**Work to complete:** Locate each line with the string "maxChildTokenSize" in the listing below and copy it.
--*--
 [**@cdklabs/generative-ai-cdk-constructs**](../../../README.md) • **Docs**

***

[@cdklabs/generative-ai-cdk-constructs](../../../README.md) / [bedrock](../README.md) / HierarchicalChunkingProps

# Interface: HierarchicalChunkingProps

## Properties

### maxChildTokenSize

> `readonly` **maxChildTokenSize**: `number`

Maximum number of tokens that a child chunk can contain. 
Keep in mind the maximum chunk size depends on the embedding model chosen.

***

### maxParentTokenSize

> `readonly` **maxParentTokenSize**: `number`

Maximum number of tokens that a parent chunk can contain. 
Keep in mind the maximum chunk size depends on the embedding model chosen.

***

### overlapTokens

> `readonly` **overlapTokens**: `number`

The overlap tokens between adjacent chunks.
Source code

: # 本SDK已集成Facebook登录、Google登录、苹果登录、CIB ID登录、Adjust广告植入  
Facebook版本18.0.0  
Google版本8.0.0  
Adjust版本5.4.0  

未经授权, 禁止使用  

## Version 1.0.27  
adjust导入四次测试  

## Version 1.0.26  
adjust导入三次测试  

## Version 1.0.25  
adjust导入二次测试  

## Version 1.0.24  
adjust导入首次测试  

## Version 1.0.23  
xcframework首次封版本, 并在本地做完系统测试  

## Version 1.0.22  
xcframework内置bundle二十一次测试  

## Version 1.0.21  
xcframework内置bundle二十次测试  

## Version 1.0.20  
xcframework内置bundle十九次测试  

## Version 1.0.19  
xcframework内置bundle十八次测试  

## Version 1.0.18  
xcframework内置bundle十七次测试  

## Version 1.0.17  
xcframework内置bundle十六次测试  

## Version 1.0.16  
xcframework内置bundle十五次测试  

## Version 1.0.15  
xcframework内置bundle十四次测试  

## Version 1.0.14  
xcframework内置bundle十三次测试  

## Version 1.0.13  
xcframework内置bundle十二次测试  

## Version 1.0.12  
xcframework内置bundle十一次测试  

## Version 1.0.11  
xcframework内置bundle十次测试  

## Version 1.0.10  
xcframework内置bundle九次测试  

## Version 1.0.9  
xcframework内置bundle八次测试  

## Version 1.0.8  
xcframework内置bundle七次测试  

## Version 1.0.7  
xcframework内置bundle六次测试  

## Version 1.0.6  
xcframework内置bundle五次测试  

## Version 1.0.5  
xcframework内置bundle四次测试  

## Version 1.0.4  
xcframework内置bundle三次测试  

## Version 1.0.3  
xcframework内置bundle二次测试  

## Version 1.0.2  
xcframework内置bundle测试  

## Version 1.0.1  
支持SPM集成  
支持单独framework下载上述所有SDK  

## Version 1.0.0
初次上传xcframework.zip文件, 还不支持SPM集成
--*--
**Response area:**
### maxChildTokenSize
> `readonly` **maxChildTokenSize**: `number`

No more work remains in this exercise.